About this exercise: Among the records, find the lines that hold the string "vorliegt" and return them.

Supplied material: Begin

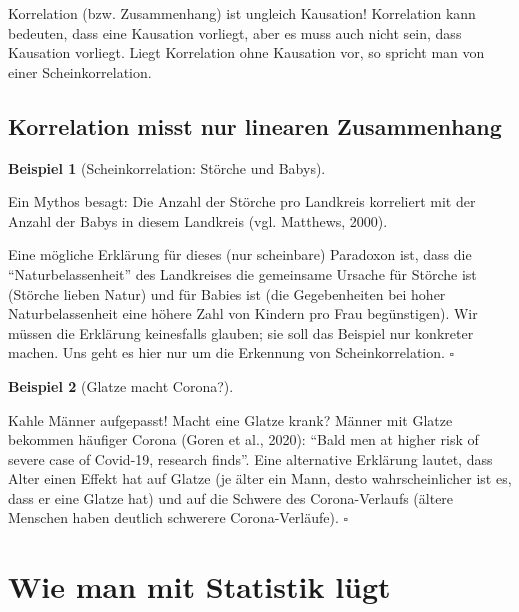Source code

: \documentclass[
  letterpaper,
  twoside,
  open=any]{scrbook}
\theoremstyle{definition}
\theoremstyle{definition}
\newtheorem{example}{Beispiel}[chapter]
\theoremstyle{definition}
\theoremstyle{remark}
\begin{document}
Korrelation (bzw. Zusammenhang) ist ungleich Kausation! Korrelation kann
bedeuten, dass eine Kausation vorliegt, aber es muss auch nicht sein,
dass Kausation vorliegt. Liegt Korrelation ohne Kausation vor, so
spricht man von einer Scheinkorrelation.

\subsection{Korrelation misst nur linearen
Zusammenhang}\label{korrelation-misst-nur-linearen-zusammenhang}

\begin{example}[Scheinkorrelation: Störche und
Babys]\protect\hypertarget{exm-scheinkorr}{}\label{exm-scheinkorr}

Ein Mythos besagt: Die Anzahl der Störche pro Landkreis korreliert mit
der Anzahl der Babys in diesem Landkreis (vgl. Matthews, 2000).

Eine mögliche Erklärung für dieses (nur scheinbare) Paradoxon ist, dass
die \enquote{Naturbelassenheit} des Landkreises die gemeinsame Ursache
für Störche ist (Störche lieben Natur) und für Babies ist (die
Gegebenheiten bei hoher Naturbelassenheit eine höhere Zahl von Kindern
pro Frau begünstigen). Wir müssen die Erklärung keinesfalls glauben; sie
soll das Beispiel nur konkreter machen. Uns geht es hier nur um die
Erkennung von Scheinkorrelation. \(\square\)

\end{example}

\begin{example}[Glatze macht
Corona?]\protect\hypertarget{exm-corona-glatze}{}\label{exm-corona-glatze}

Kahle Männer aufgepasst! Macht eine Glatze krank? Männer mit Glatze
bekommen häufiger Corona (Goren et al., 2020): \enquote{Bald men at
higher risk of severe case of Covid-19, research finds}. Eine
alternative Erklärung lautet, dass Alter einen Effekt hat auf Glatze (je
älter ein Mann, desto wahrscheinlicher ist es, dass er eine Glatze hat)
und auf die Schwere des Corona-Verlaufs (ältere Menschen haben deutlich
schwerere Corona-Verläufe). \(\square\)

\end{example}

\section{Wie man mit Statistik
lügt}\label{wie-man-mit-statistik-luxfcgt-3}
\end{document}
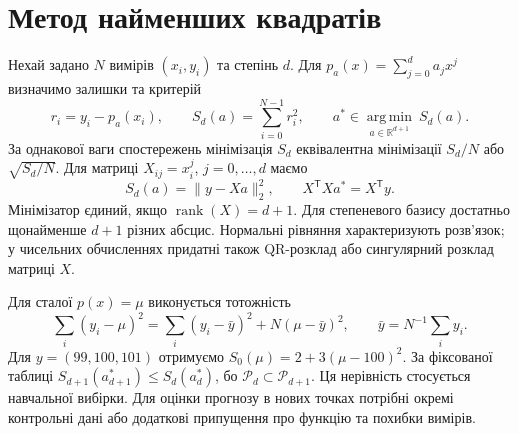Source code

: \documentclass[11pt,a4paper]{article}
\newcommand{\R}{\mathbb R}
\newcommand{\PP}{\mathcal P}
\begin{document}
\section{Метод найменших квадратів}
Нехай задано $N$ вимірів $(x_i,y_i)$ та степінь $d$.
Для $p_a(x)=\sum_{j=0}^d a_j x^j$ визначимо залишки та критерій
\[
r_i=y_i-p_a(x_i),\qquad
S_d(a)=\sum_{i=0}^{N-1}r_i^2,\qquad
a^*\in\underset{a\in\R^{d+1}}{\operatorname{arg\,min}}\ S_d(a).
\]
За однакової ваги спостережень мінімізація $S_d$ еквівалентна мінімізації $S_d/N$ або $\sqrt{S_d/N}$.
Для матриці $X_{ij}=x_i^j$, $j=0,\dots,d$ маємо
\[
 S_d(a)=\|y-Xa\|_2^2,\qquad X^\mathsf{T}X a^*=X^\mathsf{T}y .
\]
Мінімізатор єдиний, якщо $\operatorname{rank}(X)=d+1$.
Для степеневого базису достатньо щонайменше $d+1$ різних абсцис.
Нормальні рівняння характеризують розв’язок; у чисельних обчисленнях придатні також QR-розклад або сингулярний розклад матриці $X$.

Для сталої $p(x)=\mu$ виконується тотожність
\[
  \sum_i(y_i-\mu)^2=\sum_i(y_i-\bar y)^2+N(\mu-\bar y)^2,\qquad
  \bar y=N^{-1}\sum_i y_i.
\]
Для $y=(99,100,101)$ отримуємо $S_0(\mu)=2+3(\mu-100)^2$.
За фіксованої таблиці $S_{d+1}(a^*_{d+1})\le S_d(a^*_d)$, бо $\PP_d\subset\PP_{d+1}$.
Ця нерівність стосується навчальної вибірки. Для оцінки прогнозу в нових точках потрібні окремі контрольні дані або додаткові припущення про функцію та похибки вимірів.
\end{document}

Supplied material: End

Reply:
bedeuten, dass eine Kausation vorliegt, aber es muss auch nicht sein,
dass Kausation vorliegt. Liegt Korrelation ohne Kausation vor, so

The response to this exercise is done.